Task brief: Please reproduce the data exactly, though every picture must stay out.

Collected data:

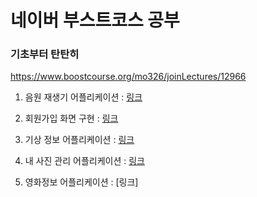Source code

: # 네이버 부스트코스 공부

### 기초부터 탄탄히
https://www.boostcourse.org/mo326/joinLectures/12966


1. 음원 재생기 어플리케이션 : [링크](https://phrygian-harmony-add.notion.site/1-26cea24d79384be3bcefcc78cfe94ff7)

2. 회원가입 화면 구현 : [링크](https://phrygian-harmony-add.notion.site/1-26cea24d79384be3bcefcc78cfe94ff7)

3. 기상 정보 어플리케이션 : [링크](https://phrygian-harmony-add.notion.site/3-0e3872602d8f47e3bb727c303c971199)

4. 내 사진 관리 어플리케이션 : [링크](https://www.notion.so/4-b39ffef51a76463888a0a7a93e4a78fb)

5. 영화정보 어플리케이션 : [링크]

Answer to the problem:
Source code

: # 네이버 부스트코스 공부

### 기초부터 탄탄히
https://www.boostcourse.org/mo326/joinLectures/12966


1. 음원 재생기 어플리케이션 : [링크](https://phrygian-harmony-add.notion.site/1-26cea24d79384be3bcefcc78cfe94ff7)

2. 회원가입 화면 구현 : [링크](https://phrygian-harmony-add.notion.site/1-26cea24d79384be3bcefcc78cfe94ff7)

3. 기상 정보 어플리케이션 : [링크](https://phrygian-harmony-add.notion.site/3-0e3872602d8f47e3bb727c303c971199)

4. 내 사진 관리 어플리케이션 : [링크](https://www.notion.so/4-b39ffef51a76463888a0a7a93e4a78fb)

5. 영화정보 어플리케이션 : [링크]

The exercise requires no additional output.